It’s a good thing I have a retirement plan outside of finding hidden treasure. It’s also a good thing I have time, being a millennial and having 39 years before the retirement age that Social Security deems appropriate (as of right now). These are two things that most people can’t say, at least from my experience. If you’re in the category of having a retirement plan, it’s likely you’re short on time. If you have a lot of time, you’re likely not even thinking about retirement.
When I first started working in the financial industry, as a receptionist for a small, independent wealth management firm, I believed many of the lies most of us tell ourselves about money and investing.
“I don’t have to worry about saving for retirement yet, I have time.”
“I don’t make enough to be investing right now.”
“I should pay off all of my student loans first.”
“My employer doesn’t offer a 401k, so I can’t save for retirement.”
“My employer doesn’t provide a match, so there really isn’t a point.”
“I need the money now, I’ll make more later and save more then.”
“I need to save up for a down payment first.”
“I want to pay off my mortgage before saving for retirement.”
“I need to be saving for my kids’ college, I can’t afford to be putting money away in my retirement accounts.”
Whenever I hear something like this, I smile sadly and nod. I know the feeling. I’ve been raised on those feelings, and it’s taken being fully immersed in an industry I knew nothing about to get me to see the importance of starting. Of starting when you’re young, starting when you’re poor, starting when you’re still in debt. This goes against what many professionals will tell you. But the truth is, if you’re feeling behind, and if you’re feeling like you don’t make enough, time is the best resource you have. If you feel too poor to invest now- you probably always will. Waiting rarely makes investing for a big goal easier because you are missing out on crucial years of compounding interest. And then one day you’ll wake up, and retirement is closer than it ever has been, or at least- it should be.

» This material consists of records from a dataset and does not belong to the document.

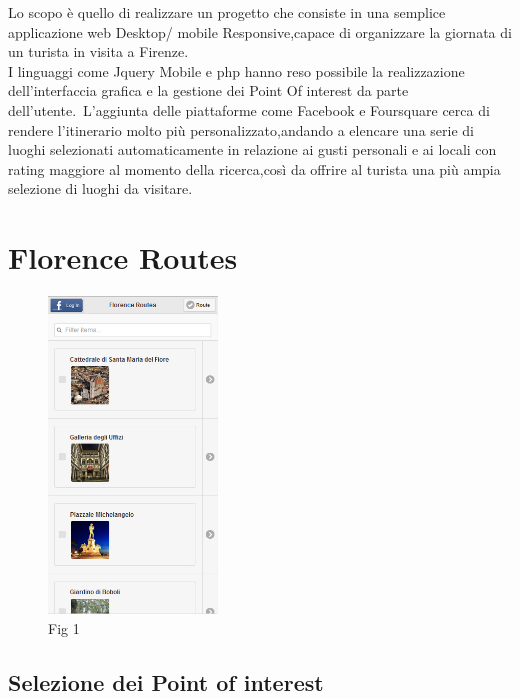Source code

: Lo scopo è quello di realizzare un progetto che consiste in una semplice applicazione web Desktop/ mobile Responsive,capace di organizzare la giornata di un turista in visita a Firenze.\\
I linguaggi come Jquery Mobile e php hanno reso possibile la realizzazione dell'interfaccia grafica e la gestione dei Point Of interest da parte dell'utente.\
L'aggiunta delle piattaforme come Facebook e Foursquare cerca di rendere l'itinerario molto più personalizzato,andando a elencare una serie di luoghi selezionati automaticamente in relazione ai gusti personali e ai locali con rating maggiore al momento della ricerca,così da offrire al turista una più ampia selezione di luoghi da visitare.  


 
\chapter{Florence Routes}
\begin{figure}
  \vspace{-20pt}
  \begin{center}
   
\includegraphics[width=0.40\textwidth]{img/fig1}
  \end{center}
  \vspace{-20pt}
  \caption*{Fig 1}
  \vspace{-10pt}
\end{figure}
\section{Selezione dei Point of interest}

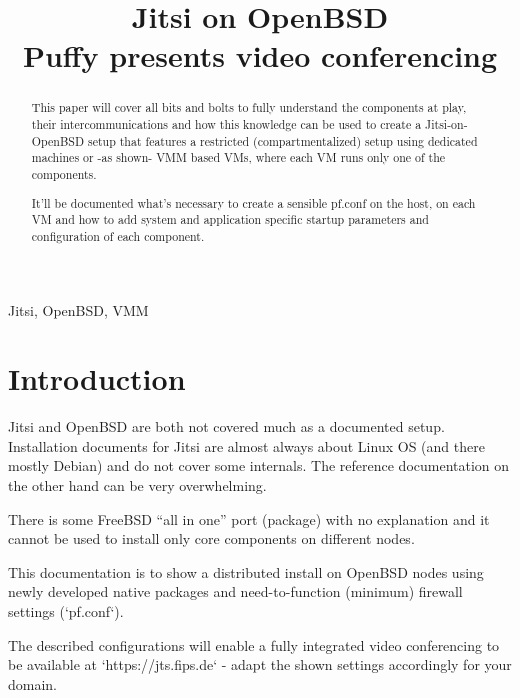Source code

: \documentclass[10pt,conference]{IEEEtran}
\begin{document}
\title{Jitsi on OpenBSD\\
{\Large Puffy presents video conferencing}
}

\author{

}

\maketitle

\begin{abstract}
This paper will cover all bits and bolts to fully understand the components
at play, their intercommunications and how this knowledge can be used to create
a Jitsi-on-OpenBSD setup that features a restricted (compartmentalized) setup using
dedicated machines or -as shown- VMM based VMs, where each VM runs only one of the
components.

It'll be documented what's necessary to create a sensible pf.conf on the host, on each VM
and how to add system and application specific startup parameters and configuration of
each component.


\end{abstract}

\begin{IEEEkeywords}
Jitsi, OpenBSD, VMM
\end{IEEEkeywords}

\section{Introduction}
Jitsi and OpenBSD are both not covered much as a documented setup. Installation documents
for Jitsi are almost always about Linux OS (and there mostly Debian) and do not cover
some internals. The reference documentation on the other hand can be very overwhelming.

There is some FreeBSD ``all in one'' port (package) with no explanation and it cannot be
used to install only core components on different nodes.

This documentation is to show a distributed install on OpenBSD nodes using newly developed
native packages and need-to-function (minimum) firewall settings (`pf.conf`).

The described configurations will enable a fully integrated video conferencing
to be available at `https://jts.fips.de` - adapt the shown settings accordingly for your domain.
\end{document}
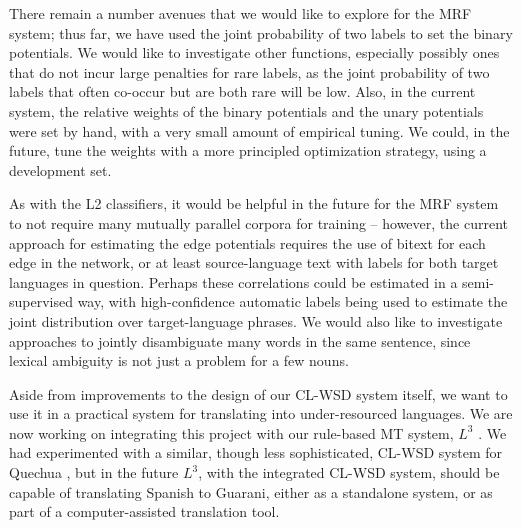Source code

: \documentclass[11pt,letterpaper]{article}
\begin{document}
There remain a number avenues that we would like to explore for the MRF system;
thus far, we have used the joint probability of two labels to set the binary
potentials. We would like to investigate other functions, especially possibly
ones that do not incur large penalties for rare labels, as the joint
probability of two labels that often co-occur but are both rare will be low.
Also, in the current system, the relative weights of the binary potentials and
the unary potentials were set by hand, with a very small amount of empirical
tuning. We could, in the future, tune the weights with a more principled
optimization strategy, using a development set.

As with the L2 classifiers, it would be helpful in the future for the MRF
system to not require many mutually parallel corpora for training -- however,
the current approach for estimating the edge potentials requires the use of
bitext for each edge in the network, or at least source-language text with
labels for both target languages in question. Perhaps these correlations could
be estimated in a semi-supervised way, with high-confidence automatic labels
being used to estimate the joint distribution over target-language phrases.  We
would also like to investigate approaches to jointly disambiguate many words in
the same sentence, since lexical ambiguity is not just a problem for a few
nouns.

Aside from improvements to the design of our CL-WSD system itself, we want to
use it in a practical system for translating into under-resourced languages.
We are now working on integrating this project with our rule-based MT system,
$L^3$ \cite{gasser:aflat2012}. We had experimented with a similar, though less
sophisticated, CL-WSD system for Quechua \cite{rudnick:2011:RANLPStud}, but in
the future $L^3$, with the integrated CL-WSD system, should be capable of
translating Spanish to Guarani, either as a standalone system, or as part of a
computer-assisted translation tool.



{}
\end{document}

At this point you’ll realize the importance of all of those retirement accounts you ignored over the years, you’ll probably finally ask HR about your companies 401k, or you might google what an IRA is. You might schedule a free consultation with a financial advisor, and learn that without anything in “qualified retirement accounts” (401k, 403b, 457) or other retirement accounts (Traditional, SEP or Roth IRA’s) or anything invested in a brokerage account- that they can’t really help you. That they will sit with you for an hour, and run a projection of the money you have, and they will show just how far into retirement that money could last. They might help you find your estimated Social Security benefit, which without savings, could be your sole source of income for the rest of your life. Then they'll show you the door.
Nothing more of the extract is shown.